> _WHAT THE TASK ASKS_
An exact copy of all entries is required.

*** INFORMATION GIVEN

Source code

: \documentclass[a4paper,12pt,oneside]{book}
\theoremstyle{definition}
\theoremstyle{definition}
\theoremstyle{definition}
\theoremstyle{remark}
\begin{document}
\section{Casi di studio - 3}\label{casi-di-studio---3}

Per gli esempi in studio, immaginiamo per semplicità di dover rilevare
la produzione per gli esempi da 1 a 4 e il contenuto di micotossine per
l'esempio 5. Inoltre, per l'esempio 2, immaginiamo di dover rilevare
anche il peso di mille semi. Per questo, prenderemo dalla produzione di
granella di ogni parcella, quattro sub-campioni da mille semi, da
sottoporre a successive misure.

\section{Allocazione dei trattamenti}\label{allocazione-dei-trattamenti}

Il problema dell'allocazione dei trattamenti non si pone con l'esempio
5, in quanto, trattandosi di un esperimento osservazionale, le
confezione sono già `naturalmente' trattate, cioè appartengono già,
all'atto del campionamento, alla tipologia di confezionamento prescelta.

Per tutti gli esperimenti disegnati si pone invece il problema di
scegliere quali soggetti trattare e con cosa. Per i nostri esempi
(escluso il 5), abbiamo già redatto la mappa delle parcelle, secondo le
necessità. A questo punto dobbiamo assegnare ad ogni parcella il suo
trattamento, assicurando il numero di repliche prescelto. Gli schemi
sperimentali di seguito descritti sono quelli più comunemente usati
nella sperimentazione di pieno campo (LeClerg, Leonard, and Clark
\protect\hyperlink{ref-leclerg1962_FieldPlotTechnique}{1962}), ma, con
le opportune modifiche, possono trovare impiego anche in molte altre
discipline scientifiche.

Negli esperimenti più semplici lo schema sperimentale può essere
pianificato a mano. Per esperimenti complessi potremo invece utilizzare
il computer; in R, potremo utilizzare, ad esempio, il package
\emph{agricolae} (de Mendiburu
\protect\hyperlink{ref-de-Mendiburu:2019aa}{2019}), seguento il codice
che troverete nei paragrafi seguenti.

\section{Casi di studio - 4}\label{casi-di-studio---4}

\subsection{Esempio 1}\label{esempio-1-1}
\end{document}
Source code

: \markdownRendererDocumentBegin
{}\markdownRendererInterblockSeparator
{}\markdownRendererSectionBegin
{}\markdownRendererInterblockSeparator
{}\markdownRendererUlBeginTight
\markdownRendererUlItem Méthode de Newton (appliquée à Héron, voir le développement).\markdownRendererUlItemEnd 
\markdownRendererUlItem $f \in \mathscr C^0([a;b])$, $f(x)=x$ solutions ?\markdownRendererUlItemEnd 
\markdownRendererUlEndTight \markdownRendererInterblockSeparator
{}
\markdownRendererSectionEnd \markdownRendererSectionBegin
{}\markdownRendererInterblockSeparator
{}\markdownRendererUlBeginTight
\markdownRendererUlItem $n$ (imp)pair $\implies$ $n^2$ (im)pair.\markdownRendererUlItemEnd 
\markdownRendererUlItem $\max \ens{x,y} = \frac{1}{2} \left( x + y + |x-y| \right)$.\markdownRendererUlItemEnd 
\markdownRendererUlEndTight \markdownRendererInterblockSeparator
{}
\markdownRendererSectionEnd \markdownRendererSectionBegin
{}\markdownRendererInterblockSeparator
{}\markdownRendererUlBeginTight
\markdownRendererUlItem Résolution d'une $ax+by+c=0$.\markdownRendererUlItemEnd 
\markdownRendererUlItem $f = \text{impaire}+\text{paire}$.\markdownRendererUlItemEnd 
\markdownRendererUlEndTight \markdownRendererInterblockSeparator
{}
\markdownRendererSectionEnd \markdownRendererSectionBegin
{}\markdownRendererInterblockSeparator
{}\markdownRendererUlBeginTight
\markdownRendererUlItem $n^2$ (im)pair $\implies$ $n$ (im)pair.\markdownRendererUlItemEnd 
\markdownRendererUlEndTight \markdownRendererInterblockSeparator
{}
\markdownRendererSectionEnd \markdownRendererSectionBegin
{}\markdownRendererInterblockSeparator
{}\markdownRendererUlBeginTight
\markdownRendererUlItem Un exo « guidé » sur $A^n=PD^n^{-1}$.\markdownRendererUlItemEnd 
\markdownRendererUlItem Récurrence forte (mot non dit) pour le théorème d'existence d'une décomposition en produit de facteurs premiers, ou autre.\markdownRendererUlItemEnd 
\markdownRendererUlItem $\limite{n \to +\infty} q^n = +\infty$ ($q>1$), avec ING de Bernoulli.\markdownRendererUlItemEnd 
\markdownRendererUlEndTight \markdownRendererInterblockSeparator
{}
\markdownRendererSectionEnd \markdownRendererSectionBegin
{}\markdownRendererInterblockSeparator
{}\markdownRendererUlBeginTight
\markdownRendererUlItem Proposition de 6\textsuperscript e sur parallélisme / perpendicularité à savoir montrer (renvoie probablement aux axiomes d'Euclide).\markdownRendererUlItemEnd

******

> _SOLUTION FOR THIS PROBLEM_
Source code

: \documentclass[a4paper,12pt,oneside]{book}
\theoremstyle{definition}
\theoremstyle{definition}
\theoremstyle{definition}
\theoremstyle{remark}
\begin{document}
\section{Casi di studio - 3}\label{casi-di-studio---3}

Per gli esempi in studio, immaginiamo per semplicità di dover rilevare
la produzione per gli esempi da 1 a 4 e il contenuto di micotossine per
l'esempio 5. Inoltre, per l'esempio 2, immaginiamo di dover rilevare
anche il peso di mille semi. Per questo, prenderemo dalla produzione di
granella di ogni parcella, quattro sub-campioni da mille semi, da
sottoporre a successive misure.

\section{Allocazione dei trattamenti}\label{allocazione-dei-trattamenti}

Il problema dell'allocazione dei trattamenti non si pone con l'esempio
5, in quanto, trattandosi di un esperimento osservazionale, le
confezione sono già `naturalmente' trattate, cioè appartengono già,
all'atto del campionamento, alla tipologia di confezionamento prescelta.

Per tutti gli esperimenti disegnati si pone invece il problema di
scegliere quali soggetti trattare e con cosa. Per i nostri esempi
(escluso il 5), abbiamo già redatto la mappa delle parcelle, secondo le
necessità. A questo punto dobbiamo assegnare ad ogni parcella il suo
trattamento, assicurando il numero di repliche prescelto. Gli schemi
sperimentali di seguito descritti sono quelli più comunemente usati
nella sperimentazione di pieno campo (LeClerg, Leonard, and Clark
\protect\hyperlink{ref-leclerg1962_FieldPlotTechnique}{1962}), ma, con
le opportune modifiche, possono trovare impiego anche in molte altre
discipline scientifiche.

Negli esperimenti più semplici lo schema sperimentale può essere
pianificato a mano. Per esperimenti complessi potremo invece utilizzare
il computer; in R, potremo utilizzare, ad esempio, il package
\emph{agricolae} (de Mendiburu
\protect\hyperlink{ref-de-Mendiburu:2019aa}{2019}), seguento il codice
che troverete nei paragrafi seguenti.

\section{Casi di studio - 4}\label{casi-di-studio---4}

\subsection{Esempio 1}\label{esempio-1-1}
\end{document}
Source code

: \markdownRendererDocumentBegin
{}\markdownRendererInterblockSeparator
{}\markdownRendererSectionBegin
{}\markdownRendererInterblockSeparator
{}\markdownRendererUlBeginTight
\markdownRendererUlItem Méthode de Newton (appliquée à Héron, voir le développement).\markdownRendererUlItemEnd 
\markdownRendererUlItem $f \in \mathscr C^0([a;b])$, $f(x)=x$ solutions ?\markdownRendererUlItemEnd 
\markdownRendererUlEndTight \markdownRendererInterblockSeparator
{}
\markdownRendererSectionEnd \markdownRendererSectionBegin
{}\markdownRendererInterblockSeparator
{}\markdownRendererUlBeginTight
\markdownRendererUlItem $n$ (imp)pair $\implies$ $n^2$ (im)pair.\markdownRendererUlItemEnd 
\markdownRendererUlItem $\max \ens{x,y} = \frac{1}{2} \left( x + y + |x-y| \right)$.\markdownRendererUlItemEnd 
\markdownRendererUlEndTight \markdownRendererInterblockSeparator
{}
\markdownRendererSectionEnd \markdownRendererSectionBegin
{}\markdownRendererInterblockSeparator
{}\markdownRendererUlBeginTight
\markdownRendererUlItem Résolution d'une $ax+by+c=0$.\markdownRendererUlItemEnd 
\markdownRendererUlItem $f = \text{impaire}+\text{paire}$.\markdownRendererUlItemEnd 
\markdownRendererUlEndTight \markdownRendererInterblockSeparator
{}
\markdownRendererSectionEnd \markdownRendererSectionBegin
{}\markdownRendererInterblockSeparator
{}\markdownRendererUlBeginTight
\markdownRendererUlItem $n^2$ (im)pair $\implies$ $n$ (im)pair.\markdownRendererUlItemEnd 
\markdownRendererUlEndTight \markdownRendererInterblockSeparator
{}
\markdownRendererSectionEnd \markdownRendererSectionBegin
{}\markdownRendererInterblockSeparator
{}\markdownRendererUlBeginTight
\markdownRendererUlItem Un exo « guidé » sur $A^n=PD^n^{-1}$.\markdownRendererUlItemEnd 
\markdownRendererUlItem Récurrence forte (mot non dit) pour le théorème d'existence d'une décomposition en produit de facteurs premiers, ou autre.\markdownRendererUlItemEnd 
\markdownRendererUlItem $\limite{n \to +\infty} q^n = +\infty$ ($q>1$), avec ING de Bernoulli.\markdownRendererUlItemEnd 
\markdownRendererUlEndTight \markdownRendererInterblockSeparator
{}
\markdownRendererSectionEnd \markdownRendererSectionBegin
{}\markdownRendererInterblockSeparator
{}\markdownRendererUlBeginTight
\markdownRendererUlItem Proposition de 6\textsuperscript e sur parallélisme / perpendicularité à savoir montrer (renvoie probablement aux axiomes d'Euclide).\markdownRendererUlItemEnd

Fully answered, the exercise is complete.